Using Leased Beats – Kycker

Using Leased Beats

Leasing beats lets you get to creating music quickly and easily, but there are a few things you need to know to do it safely.

What Is a Leased Beat?

A leased beat is an instrumental track that’s being offered for sale. You can use it to create an original song, which you can record, distribute and promote as you wish. What you can earn with it and how you can use it depends on the agreement you signed with the lease company.
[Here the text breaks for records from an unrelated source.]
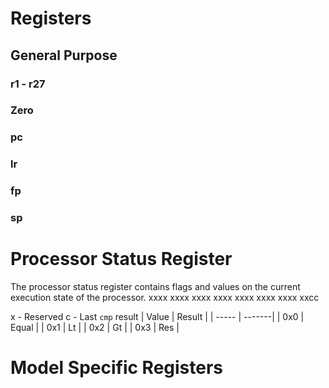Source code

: # Registers

## General Purpose

### r1 - r27

### Zero

### pc

### lr

### fp

### sp

# Processor Status Register
The processor status register contains flags and values on the
current execution state of the processor.
xxxx xxxx xxxx xxxx xxxx xxxx xxxx xxcc

x - Reserved
c - Last `cmp` result
| Value | Result |
| ----- | -------|
| 0x0   | Equal  |
| 0x1   | Lt     |
| 0x2   | Gt     |
| 0x3   | Res    |

# Model Specific Registers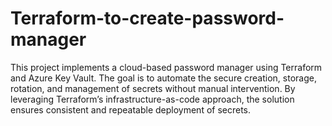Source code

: # Terraform-to-create-password-manager
This project implements a cloud-based password manager using Terraform and Azure Key Vault. The goal is to automate the secure creation, storage, rotation, and management of secrets without manual intervention. By leveraging Terraform’s infrastructure-as-code approach, the solution ensures consistent and repeatable deployment of secrets.
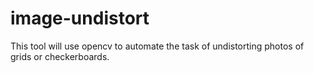 # image-undistort

This tool will use opencv to automate the task of undistorting photos of grids or checkerboards.

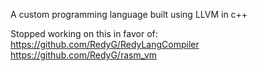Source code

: A custom programming language built using LLVM in c++

Stopped working on this in favor of:\
https://github.com/RedyG/RedyLangCompiler \
https://github.com/RedyG/rasm_vm
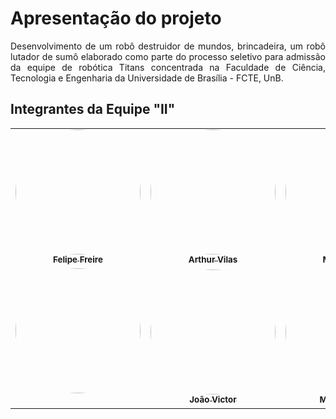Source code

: 
# Apresentação do projeto

<div style="text-align: justify;">
<p>
Desenvolvimento de um robô destruidor de mundos, brincadeira, um robô lutador de sumô elaborado como parte do processo seletivo para admissão da equipe de robótica Titans concentrada na Faculdade de Ciência, Tecnologia e Engenharia da Universidade de Brasília - FCTE, UnB.
</p>
</div>

## Integrantes da Equipe "II"

<table>

<tr>
    <tr>
    <td align="center"><a href="https://github.com/FelipeFreire-gf"><img style="border-radius: 60%;" src="https://avatars.githubusercontent.com/u/62055315?v=4" width="200px;" alt=""/><br /><sub><b>Felipe Freire</b></sub></a><br />
    <td align="center"><a href="https://github.com/arthurvbl"><img style="border-radius: 60%;" src="https://avatars.githubusercontent.com/u/186127003?v=4" width="200px;" alt=""/><br /><sub><b>Arthur Vilas</b></sub></a><br />
    <td align="center"><a href="https://github.com/micaelnildoo"><img style="border-radius: 60%;" src="https://avatars.githubusercontent.com/u/113267642?v=4" width="200px;" alt=""/><br /><sub><b>Micael Nildo</b></sub></a><br />
    <td align="center"><a href="https://github.com/vitorreix"><img style="border-radius: 60%;" src="https://avatars.githubusercontent.com/u/189680932?v=4" width="200px;" alt=""/><br /><sub><b>Vitor Teixeira</b></sub></a><br />
    </tr>
    <tr>
    <td align="center"><a href="https://github.com/"><img style="border-radius: 60%;" src="https://avatars.githubusercontent.com/u/" width="200px;" alt=""/><br /><sub><b></b></sub></a><br />
    <td align="center"><a href="https://github.com/viktor485"><img style="border-radius: 60%;" src="https://avatars.githubusercontent.com/u/197327695?v=4" width="200px;" alt=""/><br /><sub><b>João Victor</b></sub></a><br />
    <td align="center"><a href="https://github.com/matheusfelix18"><img style="border-radius: 60%;" src="https://avatars.githubusercontent.com/u/153767458?v=4" width="200px;" alt=""/><br /><sub><b>Matheus Félix </b></sub></a><br />
    <td align="center"><a href="https://github.com/"><img style="border-radius: 60%;" src="https://avatars.githubusercontent.com/u/" width="200px;" alt=""/><br /><sub><b></b></sub></a><br />
    </tr>
    <tr> 
</tr>

</table>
Even if you pay for an exclusive license, the beat has probably been used before. You only buy exclusivity from that point on, any other song using the beat is still allowed to be released and streamed.

Caution!

Never ever use free beats. No matter what you are told they will be able to be claimed by the copyright owner as their original material. If your song with a free beat blows up, you could lose all of your earnings.

If you use a leased beat and your song does well, you may get an opportunity for a sync in tv, film or games. The catch is that the beat contract is generally not available for this, and it will likely prevent you from getting a sync because a sync agent usually has to move fast. They don’t have time to get into complicated situations involving negotiations, especially where the beat owner may demand a cut or block the usage.
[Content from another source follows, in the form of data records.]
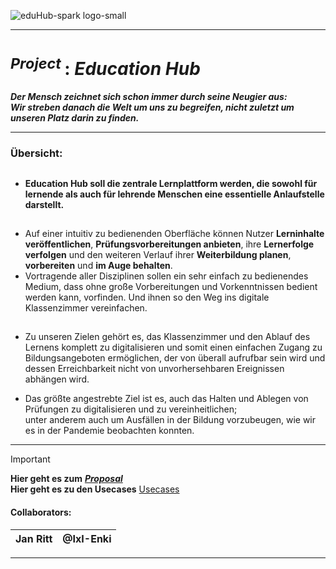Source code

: <!-------------------------------------------------------------------------------------------------------------------------------------       
    📕Cheatsheets:     https://github.com/skills  
    📙Get started:     https://docs.github.com/en/get-started  
    📗Quickstart:      https://docs.github.com/en/get-started/writing-on-github/getting-started-with-writing-and-formatting-on-github/quickstart-for-writing-on-github  
    📘Basic Syntax:    https://docs.github.com/en/get-started/writing-on-github/getting-started-with-writing-and-formatting-on-github/basic-writing-and-formatting-syntax  
--------------------------------------------------------------------------------------------------------------------------------------->

![eduHub-spark logo-small](https://github.com/IxI-Enki/education-hub/blob/main/Visuals_Project-Proposal/eduhubLogo_2024_5mb.png?raw=true)

---

# <sup> *Project* </sup> : ***Education Hub***  

  ***Der Mensch zeichnet sich schon immer durch seine Neugier aus:***  
   ***Wir streben danach die Welt um uns zu begreifen, nicht zuletzt um unseren Platz darin zu finden.***  

---
### **Übersicht:**

<sub><sup>
---
</sup></sub>
 - #### Education Hub soll **die zentrale Lernplattform** werden, die sowohl für lernende als auch für lehrende Menschen eine essentielle Anlaufstelle darstellt.

<sub><sup>
---
</sup></sub>
- Auf einer intuitiv zu bedienenden Oberfläche können Nutzer **Lerninhalte veröffentlichen**, **Prüfungsvorbereitungen anbieten**, ihre **Lernerfolge verfolgen** und den weiteren Verlauf ihrer **Weiterbildung planen**, **vorbereiten** und **im Auge behalten**.  
- Vortragende aller Disziplinen sollen ein sehr einfach zu bedienendes Medium, dass ohne große Vorbereitungen und Vorkenntnissen bedient werden kann, vorfinden. Und ihnen so den Weg ins digitale Klassenzimmer vereinfachen.
  
<sub><sup>
---
</sup></sub>
- Zu unseren Zielen gehört es, das Klassenzimmer und den Ablauf des Lernens komplett zu digitalisieren und somit einen einfachen Zugang zu Bildungsangeboten ermöglichen, der von überall aufrufbar sein wird und dessen Erreichbarkeit nicht von unvorhersehbaren Ereignissen abhängen wird.  

- Das größte angestrebte Ziel ist es, auch das Halten und Ablegen von Prüfungen zu digitalisieren und zu vereinheitlichen;  
   unter anderem auch um Ausfällen in der Bildung vorzubeugen, wie wir es in der Pandemie beobachten konnten.

---



> [!IMPORTANT]
> **Hier geht es zum** [ ***Proposal*** ](https://github.com/IxI-Enki/Uebung-syp-002/blob/main/EducationHub.md)  
> **Hier geht es zu den Usecases** [Usecases](https://github.com/IxI-Enki/education-hub/blob/main/Notes_Project-Proposal/eduHub_HELL.jpg)  
> #### **Collaborators:**  
>     
>   | Jan Ritt | @IxI-Enki |
>   | ---: | :--- |

---

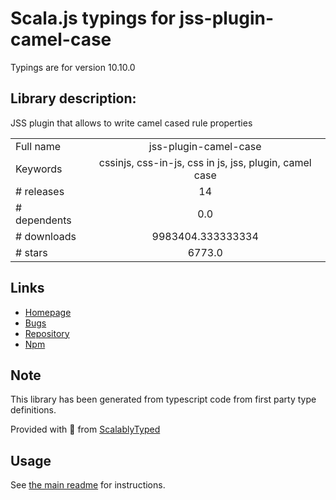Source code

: 
# Scala.js typings for jss-plugin-camel-case

Typings are for version 10.10.0

## Library description:
JSS plugin that allows to write camel cased rule properties

|                    |                 |
| ------------------ | :-------------: |
| Full name          | jss-plugin-camel-case |
| Keywords           | cssinjs, css-in-js, css in js, jss, plugin, camel case |
| # releases         | 14 |
| # dependents       | 0.0 |
| # downloads        | 9983404.333333334 |
| # stars            | 6773.0 |

## Links
- [Homepage](https://github.com/cssinjs/jss#readme)
- [Bugs](https://github.com/cssinjs/jss/issues/new?title=[jss-plugin-camel-case])
- [Repository](https://github.com/cssinjs/jss)
- [Npm](https://www.npmjs.com/package/jss-plugin-camel-case)
    


## Note
This library has been generated from typescript code from first party type definitions.

Provided with :purple_heart: from [ScalablyTyped](https://github.com/oyvindberg/ScalablyTyped)

## Usage
See [the main readme](../../readme.md) for instructions.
Check for these key items in the lease agreement:

  • Streaming caps
  • Royalty splits
  • Public performance
  • Commercial use
  • Sync restrictions

If in doubt, seek legal advice!

Agreement Types

There are 3 main types of agreement:

1.Basic Lease

  • A basic lease allows you to use the beat in an original song but has limits. This is often only allowing a certain number of streams, you need to check the leaser to see what’s included
  • You might also have limited other rights, for example not able to be broadcast (radio) or used for sync
  • It can be used by anyone else that leases it

2. Premium Lease

  • You may have a higher number of streams allowed, or it may be unlimited
  • You may be able to have public broadcast (radio) and may be able to play it live
  • It can still be used by anyone else that leases it

3. Exclusive License

  • This takes the beat off the open market
  • You get full and exclusive rights to use the beat
  • It can’t be sold to anyone else
  • But it doesn’t make any difference to previous sales and uses of the beat

Fingerprinting

If someone else has used the beat that you’ve leased and released a song with it, it will be digitally fingerprinted. This means that when you go to release a song using the beat, it will get flagged by all of the UGC (User Generated Content) sites, like YouTube, Soundcloud, Insta etc.

This can cause conflicts and can even potentially prevent the song from being released if you don’t have the license to prove the beat has been leased. You should be prepared for conflicts as it is very likely they will happen.
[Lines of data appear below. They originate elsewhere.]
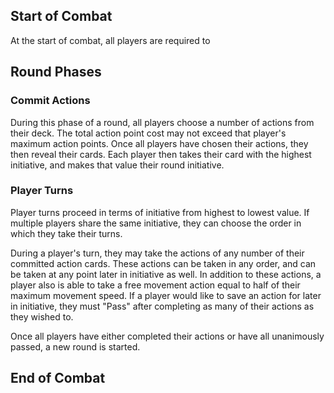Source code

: ## Start of Combat
At the start of combat, all players are required to

## Round Phases

### Commit Actions
During this phase of a round, all players choose a number of actions from their deck. The total action point cost may not exceed that player's maximum action points. Once all players have chosen their actions, they then reveal their cards. Each player then takes their card  with the highest initiative, and makes that value their round initiative.

### Player Turns
Player turns proceed in terms of initiative from highest to lowest value. If multiple players share the same initiative, they can choose the order in which they take their turns.

During a player's turn, they may take the actions of any number of their committed action cards. These actions can be taken in any order, and can be taken at any point later in initiative as well. In addition to these actions, a player also is able to take a free movement action equal to half of their maximum movement speed. If a player would like to save an action for later in initiative, they must "Pass" after completing as many of their actions as they wished to.

Once all players have either completed their actions or have all unanimously passed, a new round is started. 

## End of Combat

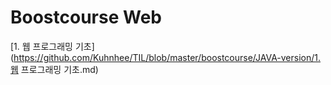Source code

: # Boostcourse Web

[1. 웹 프로그래밍 기초](https://github.com/Kuhnhee/TIL/blob/master/boostcourse/JAVA-version/1.웹 프로그래밍 기초.md)

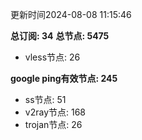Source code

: 更新时间2024-08-08 11:15:46

**总订阅: 34**
**总节点: 5475**
- vless节点: 26

**google ping有效节点: 245**
- ss节点: 51
- v2ray节点: 168
- trojan节点: 26
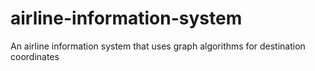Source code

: # airline-information-system
An airline information system that uses graph algorithms for destination coordinates

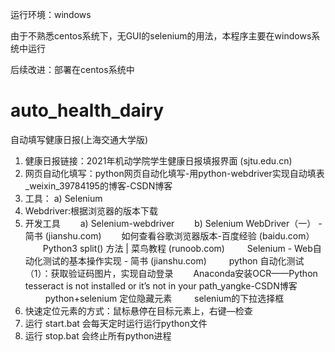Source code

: ﻿运行环境：windows

由于不熟悉centos系统下，无GUI的selenium的用法，本程序主要在windows系统中运行

后续改进：部署在centos系统中

# auto_health_dairy
自动填写健康日报(上海交通大学版)

1. 健康日报链接：2021年机动学院学生健康日报填报界面 (sjtu.edu.cn)
2. 网页自动化填写：python网页自动化填写-用python-webdriver实现自动填表_weixin_39784195的博客-CSDN博客
3. 工具：
a)  Selenium 
4.	Webdriver:根据浏览器的版本下载
5.	开发工具
　　a)	Selenium-webdriver
　　b)	Selenium WebDriver（一） - 简书 (jianshu.com)
　　如何查看谷歌浏览器版本-百度经验 (baidu.com）
　　Python3 split() 方法 | 菜鸟教程 (runoob.com)
　　 Selenium - Web自动化测试的基本操作实现 - 简书 (jianshu.com)
　　 python 自动化测试（1）：获取验证码图片，实现自动登录
　　Anaconda安装OCR——Python tesseract is not installed or it’s not in your path_yangke-CSDN博客
　　 python+selenium 定位隐藏元素
　　 selenium的下拉选择框
6.	快速定位元素的方式：鼠标悬停在目标元素上，右键—检查
7.	运行 start.bat 会每天定时运行运行python文件
8.	运行 stop.bat 会终止所有python进程
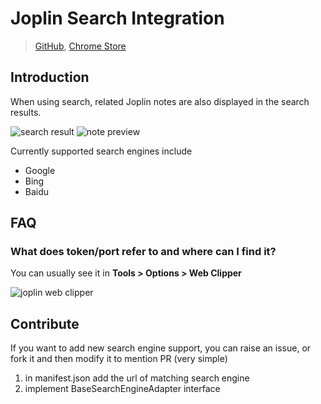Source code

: # Joplin Search Integration

> [GitHub](https://github.com/rxliuli/joplin-search-intergration),
> [Chrome Store](https://chrome.google.com/webstore/detail/joplin-search-integration/mcjkdcifkhjenpfjacnbhpdcnjknjkhj)

## Introduction

When using search, related Joplin notes are also displayed in the search
results.

![search result](https://img.rxliuli.com/20210315180552.png)
![note preview](https://img.rxliuli.com/20210315180626.png)

Currently supported search engines include

- Google
- Bing
- Baidu

## FAQ

### What does token/port refer to and where can I find it?

You can usually see it in **Tools > Options > Web Clipper**

![joplin web clipper](https://img.rxliuli.com/20210316092547.png)

## Contribute

If you want to add new search engine support, you can raise an issue, or fork it
and then modify it to mention PR (very simple)

1. in manifest.json add the url of matching search engine
2. implement BaseSearchEngineAdapter interface
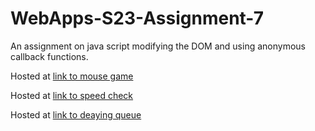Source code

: # WebApps-S23-Assignment-7
An assignment on java script modifying the DOM and using anonymous callback functions.


Hosted at [link to mouse game](https://44-563-web-apps-s23.github.io/44563-webapps-s23-assignment7-anudeepyalamanchi/hunter.html)

Hosted at [link to speed check](https://44-563-web-apps-s23.github.io/44563-webapps-s23-assignment7-anudeepyalamanchi/react.html)

Hosted at [link to deaying queue](https://44-563-web-apps-s23.github.io/44563-webapps-s23-assignment7-anudeepyalamanchi/delayq.html)
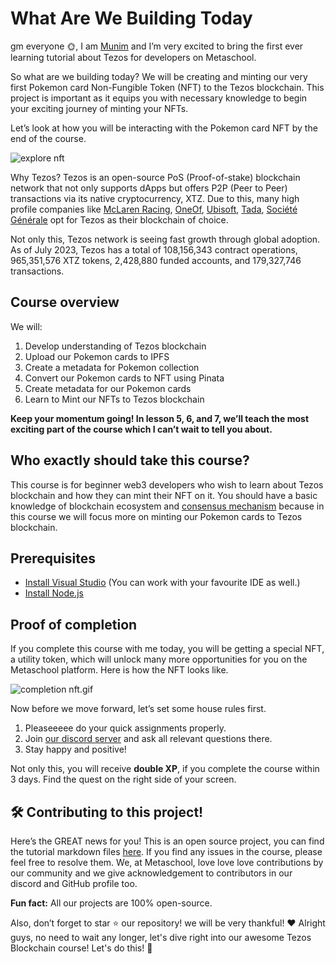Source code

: # What Are We Building Today

gm everyone 🌞, I am [Munim](https://www.linkedin.com/in/munimiftikhar/) and I’m very excited to bring the first ever learning tutorial about Tezos for developers on Metaschool.

So what are we building today? We will be creating and minting our very first Pokemon card Non-Fungible Token (NFT) to the Tezos blockchain. This project is important as it equips you with necessary knowledge to begin your exciting journey of minting your NFTs.

Let’s look at how you will be interacting with the Pokemon card NFT by the end of the course.

![explore nft](https://github.com/0xmetaschool/Learning-Projects/blob/main/assests_for_all/assets_for_tezos/What%20Are%20We%20Building%20Today/explore%20nft.gif?raw=true)

Why Tezos? Tezos is an open-source PoS (Proof-of-stake) blockchain network that not only supports dApps but offers P2P (Peer to Peer) transactions via its native cryptocurrency, XTZ. Due to this, many high profile companies like [McLaren Racing](https://www.mclaren.com/racing/partners/tezos/mclaren-racing-announces-new-multi-year-technical-partnership-with-tezos/), [OneOf](https://www.rollingstone.com/pro/news/oneof-nft-marketplace-quincy-jones-whitney-houston-tlc-doja-cat-crypto-1173557/), [Ubisoft](https://newsroom.ubisoft-press.com/ubisoft-schliesst-sich-als-corporate-baker-dem-tezos-ecosystem-an), [Tada](https://www.prnewswire.com/in/news-releases/blockchain-ride-hailing-app-tada-moves-to-greener-tezos-technology-838927572.html), [Société Générale](https://www.societegenerale.com/en/news/press-release/first-structured-product-public-blockchain) opt for Tezos as their blockchain of choice.

Not only this, Tezos network is seeing fast growth through global adoption. As of July 2023, Tezos has a total of 108,156,343 contract operations, 965,351,576 XTZ tokens, 2,428,880 funded accounts, and 179,327,746 transactions.

## Course overview

We will:

1. Develop understanding of Tezos blockchain
2. Upload our Pokemon cards to IPFS
3. Create a metadata for Pokemon collection
4. Convert our Pokemon cards to NFT using Pinata
5. Create metadata for our Pokemon cards
6. Learn to Mint our NFTs to Tezos blockchain

**Keep your momentum going! In lesson 5, 6, and 7, we’ll teach the most exciting part of the course which I can’t wait to tell you about.**

## Who exactly should take this course?

This course is for beginner web3 developers who wish to learn about Tezos blockchain and how they can mint their NFT on it. You should have a basic knowledge of blockchain ecosystem and [consensus mechanism](https://metaschool.so/articles/consensus-mechanism-meaning/) because in this course we will focus more on minting our Pokemon cards to Tezos blockchain.

## Prerequisites

- [Install Visual Studio](https://code.visualstudio.com/download) (You can work with your favourite IDE as well.)
- [Install Node.js](https://nodejs.org/en)

## Proof of completion

If you complete this course with me today, you will be getting a special NFT, a utility token, which will unlock many more opportunities for you on the Metaschool platform. Here is how the NFT looks like.

![completion nft.gif](https://github.com/0xmetaschool/Learning-Projects/blob/main/assests_for_all/assets_for_tezos/What%20Are%20We%20Building%20Today/completion%20nft.gif?raw=true)

Now before we move forward, let’s set some house rules first.

1. Pleaseeeee do your quick assignments properly.
2. Join [our discord server](https://discord.gg/vbVMUwXWgc) and ask all relevant questions there.
3. Stay happy and positive!

Not only this, you will receive **double XP**, if you complete the course within 3 days. Find the quest on the right side of your screen.

## 🛠 Contributing to this project!

Here’s the GREAT news for you! This is an open source project, you can find the tutorial markdown files [here](https://github.com/0xmetaschool/Learning-Projects). If you find any issues in the course, please feel free to resolve them.
We, at Metaschool, love love love contributions by our community and we give acknowledgement to contributors in our discord and GitHub profile too.

**Fun fact:** All our projects are 100% open-source.

Also, don’t forget to star ⭐️ our repository! we will be very thankful! ♥️
Alright guys, no need to wait any longer, let's dive right into our awesome Tezos Blockchain course! Let's do this! 🙌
If you send the lease to your distributor, it’ll demonstrate you have the rights to use it. But there is still a risk that a UGC site will map the audio to the person that first released a song with the leased beat, and direct the royalties to them, because they see them as the copyright owner.

Earning From Leased Beats

What you earn depends on the agreement you sign and the terms within it.

1. Master Rights

As part of the lease you will usually have full master rights (depending on how many streams you are allowed under the agreement). This means that you get all of the money you earn directly from streaming.

2. Composition Rights

Music also earns another copyright, which gets paid through a PRO (Performing Rights Organisation). This is for the Composition, and is called Mechanical Royalties. Streaming sites collect this behind the scenes any pay it to the PRO.

Your lease agreement will generally specify a split in this regard. For example, it may say the entitlement is 50% to each party. You need to register this when you register the song either with a published or with a PRO.

3. Performance Royalties (Neighbouring Rights)

When the song is played live, in a public space or on the radio, it generates royalties for the performers on the track.

With a leased beat these royalties will be split between you and the owner of the beat. They will be paid out in the percentages registered for the Composition Rights when you register with a PRO or publisher.

But, you also need to check that the agreement allows for collection of these rights.

4. Sync Royalties

Check the agreement, but it’s highly likely that you will not be allowed to use the beat for sync (use in tv, movies, commercials, games).

This will nearly always need to have a separate agreement, most leases exclude sync. It could also get very expensive. Not only this but it is highly likely that it will prevent the sync entirely because they usually need to move fast and without complication.

If you get an agreement and land a sync, you’ll get paid out a one time fee and then each time the sync is broadcast you’ll collect Composition Royalties at the agreed rates.

And…

There you have it. Using leased beats is a shortcut to creativity, but you need to be careful, read and understand the agreement fully before you sign it.

And try negotiate if you think there is something you need adding to the agreement.